Mr Morgan, who says he always gets the ‘small job from the bees’, drove to the airport armed with beehives, bee vacuum cleaners and food for the bees. “I didn’t know what to expect,” he said in an interview Wednesday. But by the time he arrived at the airport on Sunday afternoon, around 25 per cent of Ms McElrea’s bees had already died of heat and starvation, Mr Morgan said.
He realized that the containers had been placed upside down, which prevented the bees from reaching their food. After talking to a few other beekeepers in Georgia, Mr. Morgan concluded that the best solution would be to round up the few remaining bees and donate them.
Mr. Gatt, who did not make it to the airport, and Mr. Morgan emailed and posted notices to members of the Georgia Beekeepers Association and the Metro Atlanta Beekeepers Association: There are free bees at the airport, please pick them up.
About 25 people showed up, Morgan said. For hours they searched the packages to see if any of the bees could be recovered. But piles of thousands, then millions of their lifeless bodies continued to grow, while the beekeepers examined the packages.
It’s hard to know how many bees survived because not all of the packages were carefully examined, and some of the bees that found a home struggled to stay alive the following week, Morgan said and Mr Gatt.
“I thought I was going to help this woman get her bees on a plane,” Mr Morgan said. “But it turned into something totally different. The bee community came together. Everyone was trying to make sure these bees would have a home.

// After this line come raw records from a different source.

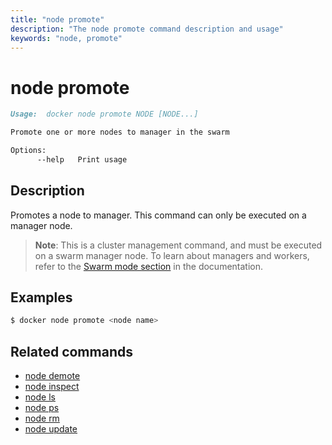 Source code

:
 ```yaml
---
title: "node promote"
description: "The node promote command description and usage"
keywords: "node, promote"
---
```


<!-- This file is maintained within the docker/cli GitHub
     repository at https://github.com/docker/cli/. Make all
     pull requests against that repo. If you see this file in
     another repository, consider it read-only there, as it will
     periodically be overwritten by the definitive file. Pull
     requests which include edits to this file in other repositories
     will be rejected.
-->

# node promote

```markdown
Usage:  docker node promote NODE [NODE...]

Promote one or more nodes to manager in the swarm

Options:
      --help   Print usage
```

## Description

Promotes a node to manager. This command can only be executed on a manager node.

> **Note**: This is a cluster management command, and must be executed on a swarm
> manager node. To learn about managers and workers, refer to the [Swarm mode
> section](https://docs.docker.com/engine/swarm/) in the documentation.

## Examples

```bash
$ docker node promote <node name>
```

## Related commands

* [node demote](node_demote.md)
* [node inspect](node_inspect.md)
* [node ls](node_ls.md)
* [node ps](node_ps.md)
* [node rm](node_rm.md)
* [node update](node_update.md)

Ms. McElrea is now awaiting a replacement and plans to file a claim with Delta to be reimbursed for the $48,000 loss, as transporting livestock is not covered by insurance.
“The worst thing for me was how they suffered, and there was nothing I could do about it,” said Ms McElrea, who said she had slept less than eight hours since the episode.
To avoid another tragedy, Ms. McElrea and her husband plan to fly to Seattle and then drive to Sacramento in vans to pick up replacements. The McElreas will drive the bees to Seattle, then fly with them to Alaska.